Le moins que l’on puisse dire, c’est que Clément fait partie de ces artistes qui aiment prendre le contrepied des lieux communs et les critiques à re-Bruce-Poil. Avec CHAQUE JOUR DRACULA, il transformait l’incarnation de la perversion de Dracula en résilience face à la cruauté infantile.
La peur de la mort nous pousse à rêver de vie éternelle, de réincarnation, de seconde chance ? Beaucoup envisagent le suicide comme un acte de liberté ultime pour échapper à un monde sans pitié ? Clément lui met en scène une réincarnation reluctante.
Il y a du Jeff Lemire chez cet homme qui a de l’angoisse et de la sensibilité à revendre.
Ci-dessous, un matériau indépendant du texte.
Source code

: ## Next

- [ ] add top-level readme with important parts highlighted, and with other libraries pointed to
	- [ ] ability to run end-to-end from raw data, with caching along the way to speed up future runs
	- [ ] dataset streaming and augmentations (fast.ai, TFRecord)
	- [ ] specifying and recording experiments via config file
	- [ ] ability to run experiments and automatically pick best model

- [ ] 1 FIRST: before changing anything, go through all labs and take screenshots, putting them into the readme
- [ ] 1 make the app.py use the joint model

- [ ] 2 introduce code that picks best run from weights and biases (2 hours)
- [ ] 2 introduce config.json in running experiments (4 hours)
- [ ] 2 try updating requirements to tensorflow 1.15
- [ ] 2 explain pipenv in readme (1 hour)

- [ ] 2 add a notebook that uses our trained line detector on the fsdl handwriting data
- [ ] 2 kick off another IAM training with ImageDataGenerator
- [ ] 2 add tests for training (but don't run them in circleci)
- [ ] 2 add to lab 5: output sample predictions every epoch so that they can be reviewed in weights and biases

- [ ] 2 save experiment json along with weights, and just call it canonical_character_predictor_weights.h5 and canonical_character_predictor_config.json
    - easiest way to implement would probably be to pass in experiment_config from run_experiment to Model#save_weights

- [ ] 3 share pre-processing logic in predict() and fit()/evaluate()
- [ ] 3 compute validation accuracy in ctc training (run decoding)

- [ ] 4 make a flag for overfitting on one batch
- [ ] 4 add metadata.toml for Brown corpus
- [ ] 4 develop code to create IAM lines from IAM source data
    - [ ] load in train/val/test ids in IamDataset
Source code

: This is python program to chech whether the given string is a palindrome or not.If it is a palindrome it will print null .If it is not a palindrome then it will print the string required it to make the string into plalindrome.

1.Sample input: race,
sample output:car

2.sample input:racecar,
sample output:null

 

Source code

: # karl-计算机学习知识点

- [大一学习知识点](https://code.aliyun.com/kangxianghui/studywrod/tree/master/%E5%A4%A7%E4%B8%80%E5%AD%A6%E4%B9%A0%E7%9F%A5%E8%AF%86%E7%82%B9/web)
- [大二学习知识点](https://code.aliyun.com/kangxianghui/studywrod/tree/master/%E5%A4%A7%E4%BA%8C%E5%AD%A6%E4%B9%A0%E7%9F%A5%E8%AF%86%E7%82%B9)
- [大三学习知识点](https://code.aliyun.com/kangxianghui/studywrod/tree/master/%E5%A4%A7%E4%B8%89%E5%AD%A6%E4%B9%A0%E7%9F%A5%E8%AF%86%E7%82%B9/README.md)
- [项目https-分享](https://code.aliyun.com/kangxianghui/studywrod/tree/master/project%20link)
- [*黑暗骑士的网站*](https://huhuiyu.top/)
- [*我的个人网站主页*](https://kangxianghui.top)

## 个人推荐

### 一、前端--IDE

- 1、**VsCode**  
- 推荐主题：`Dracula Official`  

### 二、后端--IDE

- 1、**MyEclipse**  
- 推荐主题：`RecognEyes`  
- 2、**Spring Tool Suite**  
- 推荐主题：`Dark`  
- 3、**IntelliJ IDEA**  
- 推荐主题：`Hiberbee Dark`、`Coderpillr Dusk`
En cela son écriture ressemble au feu dans lequel meurt son petit héros : elle tue et brûle d’incertitudes existentielles tout comme elle réchauffe d’apaisement en crépitant aux pieds de ses jeunes lecteurs. Or, quel meilleur endroit qu’un feu pour raconter un conte de vie et de mort réhaussé par les couleurs chaudes de Sanoe ?
Tout déborde d’amour dans LE SILENCE EST D’OMBRE : l’amour de l’auteur pour son medium qui lui permet de raconter une histoire profonde en peu de mots aux quatre coins du monde. Affranchi des contingences physiques, le petit Amun traverse les pays, les continents, les océans. Il vit sa vie libre des souffrances, des trahisons, des déceptions ou de la maladie.
Clément parle de choses vraies sans détour. Amun observe aussi bien les couchers du soleil, la danse des animaux de l’océan qu’un bateau de migrants qui s’y noie.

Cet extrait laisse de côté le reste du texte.